A major victory for Allston/Brighton! - Faust decides that Harvard will look before it leaps

A $1 billion science complex, which will house a stem cell institute, will stay on track for a ground-breaking early next year. But everything else, including plans for building four undergraduate dorms in the Boston neighborhood, will be reviewed, Faust said in a phone interview Monday.

She said the university will take pains to consult more widely and deliberately with faculty and community members and, if necessary, revise the plan before giving the final version to the city next fall.

"She wants it done the right way. Sometimes, you rush projects," Menino said. "She wants to listen. It's just a wiser way."

"The notion that we could at the same time manage an enormous renovation of the Fogg and give our full attention to building a contemporary art museum in Allston just didn't make a lot of sense," Steven Hyman, provost, said.

"We were really rushing headlong into Allston," said Orlando Patterson, a sociology professor. "There was a strong sense of a lack of consultation. That was the major, major problem with Larry. There was a simulation of consultation, but people got the impression that the decision was already made."


  1. Great news. Nice to see that cooler heads have prevailed.

  2. Anonymous3:24 PM

    I see above that Faust is disputing the accuracy of the Globe report. I, for one, am very relieved. What exactly would we gain if Harvard decided to delay indefinitely its plans for a new Allston museum and renovate the Fogg instead?

    A few more "victories" like that and any promise for improvements to our neighborhood will be gone.

  3. The victory is that Harvard might actually start talking with and listening to its neighbors instead of lecturing and "handling" us.

    That Harvard is moving ahead with the Fogg and delaying any Allston museum was reported last month, along with the formation of Harvard's new arts task force.



    What we could gain through more thoughtful planning and collaborative discussion is much better projects that fit together, can be supported by a sufficient infrastructure of roads and transit, and that integrate with and improve the community.

    It sounds like you really liked the art building that Harvard proposed last year.
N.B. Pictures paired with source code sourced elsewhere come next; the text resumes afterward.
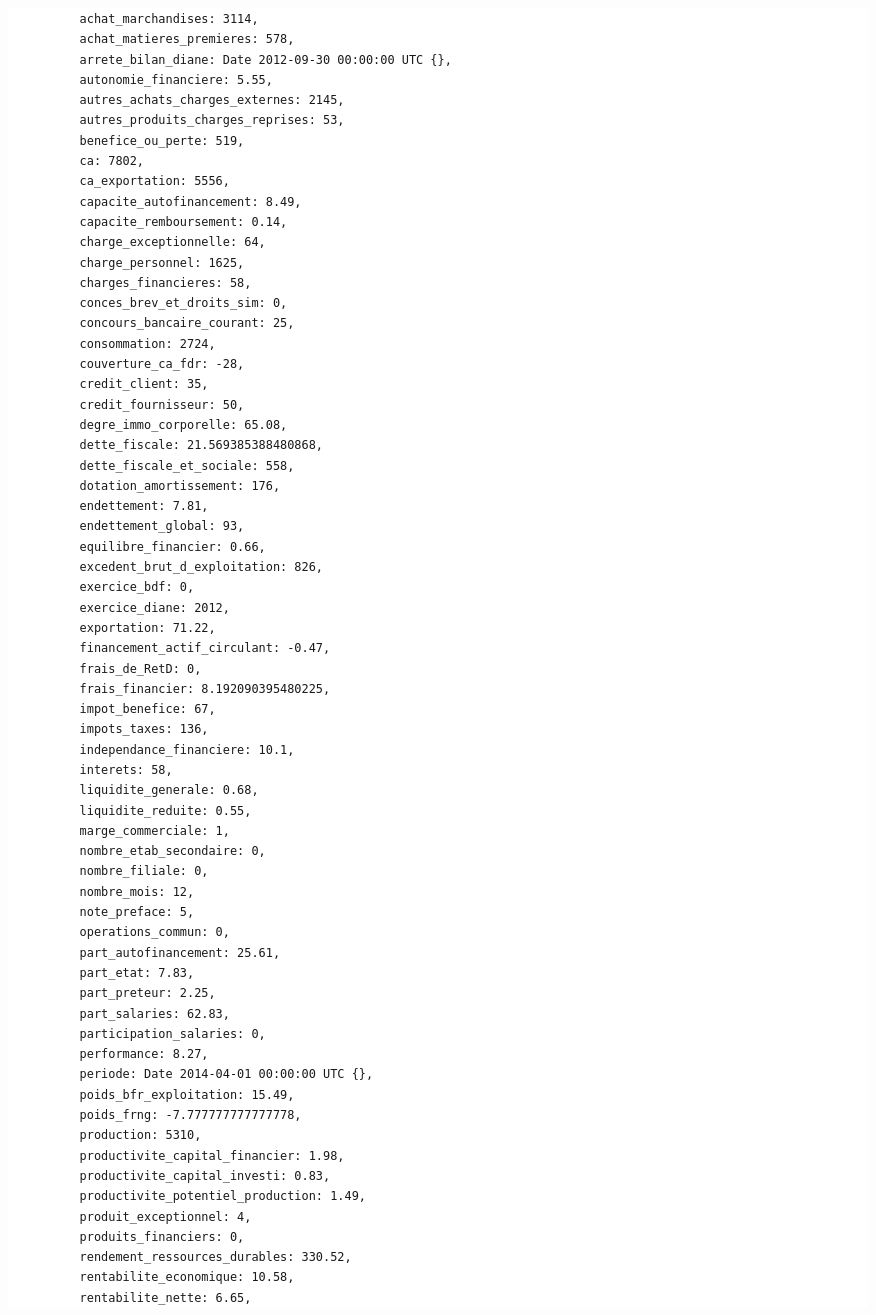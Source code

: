               achat_marchandises: 3114,
              achat_matieres_premieres: 578,
              arrete_bilan_diane: Date 2012-09-30 00:00:00 UTC {},
              autonomie_financiere: 5.55,
              autres_achats_charges_externes: 2145,
              autres_produits_charges_reprises: 53,
              benefice_ou_perte: 519,
              ca: 7802,
              ca_exportation: 5556,
              capacite_autofinancement: 8.49,
              capacite_remboursement: 0.14,
              charge_exceptionnelle: 64,
              charge_personnel: 1625,
              charges_financieres: 58,
              conces_brev_et_droits_sim: 0,
              concours_bancaire_courant: 25,
              consommation: 2724,
              couverture_ca_fdr: -28,
              credit_client: 35,
              credit_fournisseur: 50,
              degre_immo_corporelle: 65.08,
              dette_fiscale: 21.569385388480868,
              dette_fiscale_et_sociale: 558,
              dotation_amortissement: 176,
              endettement: 7.81,
              endettement_global: 93,
              equilibre_financier: 0.66,
              excedent_brut_d_exploitation: 826,
              exercice_bdf: 0,
              exercice_diane: 2012,
              exportation: 71.22,
              financement_actif_circulant: -0.47,
              frais_de_RetD: 0,
              frais_financier: 8.192090395480225,
              impot_benefice: 67,
              impots_taxes: 136,
              independance_financiere: 10.1,
              interets: 58,
              liquidite_generale: 0.68,
              liquidite_reduite: 0.55,
              marge_commerciale: 1,
              nombre_etab_secondaire: 0,
              nombre_filiale: 0,
              nombre_mois: 12,
              note_preface: 5,
              operations_commun: 0,
              part_autofinancement: 25.61,
              part_etat: 7.83,
              part_preteur: 2.25,
              part_salaries: 62.83,
              participation_salaries: 0,
              performance: 8.27,
              periode: Date 2014-04-01 00:00:00 UTC {},
              poids_bfr_exploitation: 15.49,
              poids_frng: -7.777777777777778,
              production: 5310,
              productivite_capital_financier: 1.98,
              productivite_capital_investi: 0.83,
              productivite_potentiel_production: 1.49,
              produit_exceptionnel: 4,
              produits_financiers: 0,
              rendement_ressources_durables: 330.52,
              rentabilite_economique: 10.58,
              rentabilite_nette: 6.65,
Would you explain more about your thoughts for that project?

    Which promised improvements to our neighborhood are you worried about losing?

  4. Anonymous1:19 PM

    Well, this is all hypothetical now that we know the plans are going ahead. Still, I was quite concerned by Provost Hyman's comment that Harvard was "rushing" into Allston and would rethink the entire proposal.

    The initial report (which, again, we now know is false) seemed to suggest that The School of Ed, for example, might not be moving to Allston. I don't know how much chance we'd have of getting a pilot school if the Ed School weren't here.

    In short -- the Globe's false alarm seemed to suggest that Harvard was scaling back its plans for Allston considerably. And that, I submit, would hardly be a "victory."

  5. We don't know that anything is false. To the contrary, Faust told the Harvard Crimson that "there were no factual errors in the Globe’s story".

    Without the any help from Harvard's School of Ed in Allston, the Gardner became a pilot school in June 2006.

    Where in the Globe story did it say Harvard was scaling back its plans? What I thought was great was her commitment to consult more deeply with the community and for Harvard to make up its mind to reduce the chance of plans changing later.

    Remeber when Harvard said it would renovate the Citizens Bank building on Western Ave to make an art building. Then it decided it would cost too much money and/or be too far from Harvard Sq? It would have been nice if Harvard did its due diligence in the first place, and the same goes for the undergrad dorms that may or may not come to Allston. If they do and go where the master plan indicated, that means moving the pool, basketball arena, and hockey rink. If Harvard may eventaully decide "let's keep all the undergrads in Cambridge" (which was a mentioned in the Globe) it would be great if that could come before a lot of planning and construction that would become obsolete after that decision was reversed.

  6. Anonymous11:43 AM

    Sorry -- by 'pilot school' I did not mean the type of school that the Gardner is: I meant a university-run lab school, such as the University of Chicago, Penn and BU have all built. In the case of Chicago and BU, those schools are directly connected to the Schools of Ed. I doubt we'd get one in Allston if the School of Ed did not move here.